J. Robert Oppenheimer, one of the defining figures of the 20th century, will be introduced to a new generation with the release of Christopher Nolan’s movie Oppenheimer on July 21, 2023. A look at the film’s trailer and at LIFE’s pictures of the scientist known as “the father of the atomic bomb” will confirm at least this: the movie’s star, Cillian Murphy, bears a stunning resemblance to Oppenheimer.
Oppenheimer first appeared in LIFE in 1945, the year the first atomic bombs were dropped. The pictures here show Oppenheimer with General Leslie Groves (played by Matt Damon in Nolan’s movie), who led the Manhattan Project that developed the bombs, and also addressing reporters who came to New Mexico to see the site of the first atomic bomb detonation.
Oppenheimer returned in LIFE’s Dec. 29, 1947 issue, as part of a larger story on Princeton’s Institute for Advanced Studies. Oppenheimer was its new director, and the photos by LIFE’s Alfred Eisenstaedt showed Oppenheimer in conversation with Albert Einstein, one of the institute’s founding professors, thus capturing two of the most influential figures of 20th-century physics in one frame.

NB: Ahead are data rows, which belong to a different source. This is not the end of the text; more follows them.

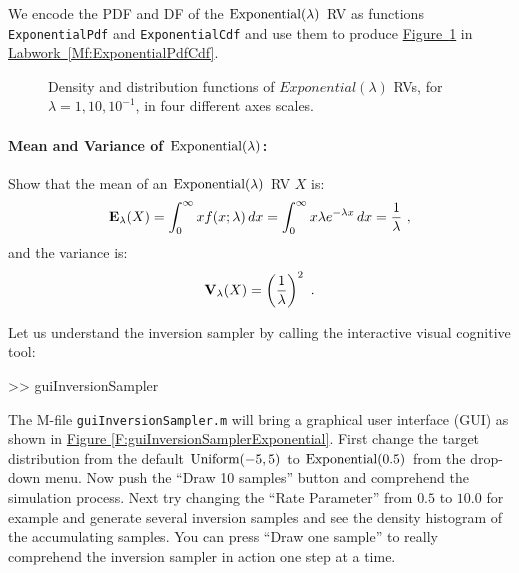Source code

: We encode the PDF and DF of the $\mbox{{\rm Exponential}}(\lambda)$ RV as \Matlab functions {\tt ExponentialPdf} and {\tt ExponentialCdf} and use them to produce \hyperref[F:plotPdfCdfExponentials]{Figure~\ref*{F:plotPdfCdfExponentials}} in \hyperref[Mf:ExponentialPdfCdf]{Labwork~\ref*{Mf:ExponentialPdfCdf}}.

\begin{figure}[htpb]
\caption{Density and distribution functions of $Exponential(\lambda)$ RVs, for $\lambda=1, 10, 10^{-1}$, in four different axes scales.\label{F:plotPdfCdfExponentials}}
\centering   {}
\end{figure}

\paragraph{Mean and Variance of $\mbox{{\rm Exponential}}(\lambda)$:}
Show that the mean of an $\mbox{{\rm Exponential}}(\lambda)$ RV $X$ is:
\[
\mathbf{E}_{\lambda}(X) = \int_{0}^{\infty} x f(x;\lambda)\,dx
=   \int_{0}^{\infty} x \lambda e^{-\lambda x}\,dx
= \frac{1}{\lambda} \ ,
\]
and the variance is:
\[
\mathbf{V}_{\lambda}(X) = \left(  \frac{1}{\lambda} \right)^2 \ .
\]

\begin{labwork}\label{LW:guiInversionSamplerExponential}
Let us understand the inversion sampler by calling the interactive visual cognitive tool:
\begin{VrbM}
>> guiInversionSampler
\end{VrbM}
The M-file {\tt guiInversionSampler.m} will bring a graphical user interface (GUI) as shown in \hyperref[F:guiInversionSamplerExponential]{Figure \ref*{F:guiInversionSamplerExponential}}.  First change the target distribution from the default $\mbox{{\rm Uniform}}(-5,5)$ to $\mbox{{\rm Exponential}}(0.5)$ from the drop-down menu.  Now push the ``Draw 10 samples'' button and comprehend the simulation process.  Next try changing the ``Rate Parameter'' from $0.5$ to $10.0$ for example  and generate several inversion samples and see the density histogram of the accumulating samples.  You can press ``Draw one sample'' to really comprehend the inversion sampler in action one step at a time.
\end{labwork}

LIFE’s biggest and most defining story on Oppenheimer came in the Oct. 10, 1949 issue, when the scientist appeared on the cover of the magazine. The story was written by Lincoln Barnett, a former LIFE editor who that year had produced a major book about Einstein. The photos, again by Alfred Eisenstaedt, depicted Oppenheimer’s softer side—in one his young son is giving him a noogie. But Barnett’s story delved into the heart of what makes Oppenheimer so fascinating: he possessed both the brilliance to create the atomic bomb and the awareness to grasp the horror of his creation.
It all comes to a head when Barnett describes Oppenheimer witnessing the first detonation of at atomic bomb at the test site in New Mexico. It is as heavy a paragraph as anyone will every write about anyone:
And when the great ball of fire rolled upward to the blinded stars, fragments of the Bhagavad-Gita flashed into his mind: “If the radiance of a thousand suns were to burst at once into the sky, that would be like the splendor of the MIghty One….I am become Death, the shatterer of worlds.” And as the shock and the sound waves hurled themselves furiously against the distant mountains, Oppenheimer knew that he and his coworkers had acquired a promethian burden they could never shed. “In some crude sense,” he observed later, “which no vulgarity, no humor, no overstatement can quite extinguish, the physicists have known sin, and this is a knowledge they cannot lose.”
Weeks after that moment, Oppenheimer’s creation did indeed shatter worlds, as the U.S. dropped atomic bombs on Hiroshima and Nagasaki, killing between 129,000 and 226,000 thousand people, and bringing World War II to a close.
Oppenheimer would go on to oppose the creation of the next generation of nuclear weapons, the hydrogen bomb, and LIFE again took a close examination of Oppenheimer’s life in its April 26, 1954 issue, when, owing in part to that stance and also to some associations, he became a target for anti-communists during the Red Scare and had his security clearance revoked. LIFE wrote, “Whatever the truth of the charges and whatever the outcome of the inquiry the situation which involved one of the nation’s most brilliant scientific minds was in itself a national tragedy.”
The government would eventually mend fences with Oppenheimer, who was back in LIFE in its Dec. 13, 1963 issue for a major piece on his receiving the Enrico Fermi Award. The prize for scientific achievement was awarded by John Kennedy but actually delivered by Lyndon B. Johnson—the main story of that issue of LIFE is about Johnson assuming the presidency after Kennedy’s assassination. That story brought yet another portrait of Oppenheimer by the estimable Alfred Eisenstaedt. This time he photographed the scientist in color, marking a more benign kind of technological progress.
Is it a tribute to the artistry of Eisenstaedt that his various portraits of Oppenheimer, shot across the years, reflect the story of his life through the subject’s eyes.